If I have a major takeaway from the Amazon Web Services re:Invent conference this week (and Google Cloud’s parallel news stream), it’s that we’re witnessing the moment when cloud computing evolves into mainstream, table-stakes enterprise IT. You can see this not only in the sheer size and attendance of the the AWS event, or the Fortune rankings of the companies highlighted as customers, but also in the increasing homogeneity of the AWS, Microsoft Azure and Google Cloud platforms. As competition among those three pick up, there’s a pressure to fill perceived gaps that might make it more difficult to figure out who’s who.
When Google entered the cloud market in earnest, the conventional critique was that it has cutting-edge technology but no experience working with large enterprises. Now, with Bryant and former VMware CEO Diane Greene at the helm, you can’t really make that claim – at least at the leadership level. Google still has some very smart technologists and boundary-pushing technologies, but the company is pretty clearly trying to send a message that it must be taken seriously as an enterprise IT provider on par with AWS and even Microsoft.
If anything, Microsoft is probably the party responsible for pushing its peers in this direction as Azure grew into a viable option. AWS had to – and certainly did – react to this new threat to its market dominance, and Google had no real choice but to do the same if wanted to be taken seriously.
On the flip side, however, it was easy to see Google’s influence in the
spate of announcements made by AWS this week. The Google-created Kubernetes technology is obviously responsible for pushing AWS to create its own Kubernetes service for container orchestration, and almost certainly inspired the “serverless” Fargate orchestration service – if only as a way to highlight how developer life could look beyond the complexity of Kubernetes. Microsoft is
also a major player in the Kubernetes world.

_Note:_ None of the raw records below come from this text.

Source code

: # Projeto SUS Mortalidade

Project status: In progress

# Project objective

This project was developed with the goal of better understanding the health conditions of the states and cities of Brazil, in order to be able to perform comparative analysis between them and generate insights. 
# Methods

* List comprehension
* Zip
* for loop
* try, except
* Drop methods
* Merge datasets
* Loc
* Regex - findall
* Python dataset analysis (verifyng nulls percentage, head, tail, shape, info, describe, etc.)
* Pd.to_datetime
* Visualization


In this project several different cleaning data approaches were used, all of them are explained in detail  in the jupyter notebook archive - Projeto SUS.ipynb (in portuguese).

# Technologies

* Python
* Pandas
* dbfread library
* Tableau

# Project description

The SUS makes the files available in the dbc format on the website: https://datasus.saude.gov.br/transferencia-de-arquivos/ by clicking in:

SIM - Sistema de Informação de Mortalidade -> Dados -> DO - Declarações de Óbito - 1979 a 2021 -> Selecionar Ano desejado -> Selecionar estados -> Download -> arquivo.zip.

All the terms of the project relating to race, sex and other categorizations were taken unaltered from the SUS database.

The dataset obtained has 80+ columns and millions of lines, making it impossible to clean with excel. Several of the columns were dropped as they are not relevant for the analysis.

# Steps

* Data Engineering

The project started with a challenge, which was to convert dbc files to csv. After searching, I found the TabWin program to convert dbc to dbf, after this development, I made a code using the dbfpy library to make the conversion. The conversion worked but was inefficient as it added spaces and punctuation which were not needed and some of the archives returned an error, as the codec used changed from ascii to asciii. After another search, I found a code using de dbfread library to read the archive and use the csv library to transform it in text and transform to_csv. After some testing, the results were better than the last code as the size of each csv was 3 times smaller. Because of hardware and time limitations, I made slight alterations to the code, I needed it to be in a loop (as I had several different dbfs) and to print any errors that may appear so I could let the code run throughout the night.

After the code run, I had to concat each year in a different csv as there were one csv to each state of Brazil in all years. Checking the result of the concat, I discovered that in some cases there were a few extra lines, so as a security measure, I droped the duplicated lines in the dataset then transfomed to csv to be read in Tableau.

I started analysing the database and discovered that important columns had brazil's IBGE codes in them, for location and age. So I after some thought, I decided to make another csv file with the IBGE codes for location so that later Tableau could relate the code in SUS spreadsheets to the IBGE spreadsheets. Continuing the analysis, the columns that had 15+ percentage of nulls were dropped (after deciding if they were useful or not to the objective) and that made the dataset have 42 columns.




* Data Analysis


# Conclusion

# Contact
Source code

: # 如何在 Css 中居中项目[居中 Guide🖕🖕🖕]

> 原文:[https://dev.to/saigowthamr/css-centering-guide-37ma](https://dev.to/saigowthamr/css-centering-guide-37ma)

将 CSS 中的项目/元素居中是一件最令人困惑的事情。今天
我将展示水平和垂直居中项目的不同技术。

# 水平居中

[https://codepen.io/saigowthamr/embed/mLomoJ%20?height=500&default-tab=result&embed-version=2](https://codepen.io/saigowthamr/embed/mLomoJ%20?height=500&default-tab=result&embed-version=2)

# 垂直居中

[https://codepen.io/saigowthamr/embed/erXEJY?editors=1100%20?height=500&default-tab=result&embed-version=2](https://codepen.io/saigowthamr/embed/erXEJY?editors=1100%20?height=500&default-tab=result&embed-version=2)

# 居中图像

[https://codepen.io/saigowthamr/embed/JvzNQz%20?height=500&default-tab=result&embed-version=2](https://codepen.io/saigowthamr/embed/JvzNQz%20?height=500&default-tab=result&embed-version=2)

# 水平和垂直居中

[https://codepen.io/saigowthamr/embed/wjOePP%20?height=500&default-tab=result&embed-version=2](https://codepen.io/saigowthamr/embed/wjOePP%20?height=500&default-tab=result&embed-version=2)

And artificial intelligence. All the AI services AWS announced this week, from SageMaker (essentially a platform for building, training and optimizing AI models) to the various voice/text/video recognition services, owe their existence to Google. Not just because Google essentially kicked off the current deep-learning-based AI obsession back in 2012-2014, but also because Google Cloud offers its own versions of these things. So does Microsoft.
All of this competitive pressure is great for customers and probably will be great for cloud providers in the short run, but in the long run it seems like it will only
really be great for AWS. Not only does homogeneity favor the incumbent, but AWS is also doing a really good job pushing the issue and distinguishing itself around serverless computing. That started with Lambda, but now has
advanced to its Aurora database service and (I believe) some other places, well.
Competing on the merits of your respective products is a noble strategy, but it’s not always going to be enough. You can’t blanket the world in your cloud platform the same way you can blanket the world in Android phones to put the pressure on Apple. We’ll have to see how Google and Microsoft ultimately distinguish themselves from each other and from AWS in a meaningful and lasting way, while still making sure they’ve got all the must-have boxes checked.